1 Department of Molecular and Cellular Sciences, Faculty of Advanced Sciences and Technology, Pharmaceutical Sciences Branch, Islamic Azad University, Tehran, IR Iran (IAUPS)

2 Cancer Research Center, Shahid Beheshti University of Medical Sciences, Tehran, IR Iran

3 Department of Biology, Roudehen Branch, Islamic Azad University, Roudehen, IR Iran

How to Cite: Moheb Afzali F, Tahmasebi Fard Z, Akbari M E. The Effect of Polymorphisms on the Ala 119 Ser Gene Cytochrome P450 1B1*2 on the Susceptibility of Iranian Women to Develop Breast Cancer. Int J Cancer Manag. 2017;10(3):e4042. doi: 10.5812/ijcp.4042.


International Journal of Cancer Management: 10 (3); e4042
Published Online: February 25, 2017
Article Type: Research Article
Received: October 3, 2015
Revised: May 28, 2016
Accepted: February 14, 2017


Background: Cytochrome P450 IBI (CYP1B1) is involved in the metabolism of a wide range of internal and external substrates and also plays a key role in the metabolism of oestrogen. This enzyme is a factor that could potentially affect the likelihood of a person developing breast cancer. The aim of this study was to evaluate the correlation between polymorphism (RS1056827) and the occurrence of breast cancer in Iranian women.

Methods: We used a case-control study design. After an initial evaluation, 79 women with breast cancer (the patient group) and 79 women without breast cancer (the control group) were selected to participate in the study. Their blood samples were then obtained, and a sample of their DNA was extracted. PCR-RELP was used to determine the genotypes of the participants. The data were subjected to statistical tests using the SPSS software package.

Results: The results demonstrated that the frequency of the G allele in the patient and the control group were 34% and 69%, respectively.
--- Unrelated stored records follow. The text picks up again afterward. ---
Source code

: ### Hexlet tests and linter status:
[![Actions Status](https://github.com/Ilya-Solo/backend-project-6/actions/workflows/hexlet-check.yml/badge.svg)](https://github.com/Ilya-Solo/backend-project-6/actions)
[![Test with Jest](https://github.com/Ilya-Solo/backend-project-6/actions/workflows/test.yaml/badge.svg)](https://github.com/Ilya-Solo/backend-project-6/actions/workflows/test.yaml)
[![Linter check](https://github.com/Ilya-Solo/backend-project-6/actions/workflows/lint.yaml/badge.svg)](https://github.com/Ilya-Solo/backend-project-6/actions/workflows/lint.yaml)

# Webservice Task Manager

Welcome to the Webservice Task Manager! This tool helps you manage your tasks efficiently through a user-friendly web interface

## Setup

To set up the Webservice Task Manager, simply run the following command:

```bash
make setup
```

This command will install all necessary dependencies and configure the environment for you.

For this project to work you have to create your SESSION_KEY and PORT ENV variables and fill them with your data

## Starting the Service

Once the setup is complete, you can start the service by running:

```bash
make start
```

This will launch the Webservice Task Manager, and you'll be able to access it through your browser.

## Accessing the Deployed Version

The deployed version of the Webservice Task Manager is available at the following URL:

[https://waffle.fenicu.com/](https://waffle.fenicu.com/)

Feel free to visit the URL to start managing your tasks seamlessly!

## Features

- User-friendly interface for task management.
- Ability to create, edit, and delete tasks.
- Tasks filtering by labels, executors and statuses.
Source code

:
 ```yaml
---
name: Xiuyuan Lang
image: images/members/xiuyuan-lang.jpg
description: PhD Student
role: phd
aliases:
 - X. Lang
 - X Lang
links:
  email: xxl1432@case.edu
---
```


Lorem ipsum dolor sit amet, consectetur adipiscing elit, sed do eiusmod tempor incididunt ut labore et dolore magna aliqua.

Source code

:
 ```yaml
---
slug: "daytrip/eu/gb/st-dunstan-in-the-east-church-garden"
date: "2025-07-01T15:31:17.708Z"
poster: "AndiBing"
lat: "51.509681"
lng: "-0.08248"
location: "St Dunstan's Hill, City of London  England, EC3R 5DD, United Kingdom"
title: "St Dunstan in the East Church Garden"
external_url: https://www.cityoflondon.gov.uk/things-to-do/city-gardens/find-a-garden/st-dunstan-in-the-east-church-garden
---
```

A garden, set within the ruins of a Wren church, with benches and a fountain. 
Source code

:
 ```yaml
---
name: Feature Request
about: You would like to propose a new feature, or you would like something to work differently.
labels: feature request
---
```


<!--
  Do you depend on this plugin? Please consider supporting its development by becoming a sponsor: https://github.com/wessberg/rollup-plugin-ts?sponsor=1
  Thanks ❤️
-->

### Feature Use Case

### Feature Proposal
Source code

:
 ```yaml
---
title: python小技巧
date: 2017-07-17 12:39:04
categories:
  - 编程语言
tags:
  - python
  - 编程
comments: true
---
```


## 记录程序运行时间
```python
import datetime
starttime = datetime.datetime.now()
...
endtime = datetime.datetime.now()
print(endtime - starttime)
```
In addition, the frequency of the T allele in the patient and control group were 66% and 31%, respectively. The genotype frequency of TT, GG and TG in patients with breast cancer were 26.59%, 20.25% and 53.16%, respectively, and 22.79%, 60.76% and 16.45%, respectively, in the control group. There was a statistically meaningful correlation between the results of the genotypes in the patient and control groups.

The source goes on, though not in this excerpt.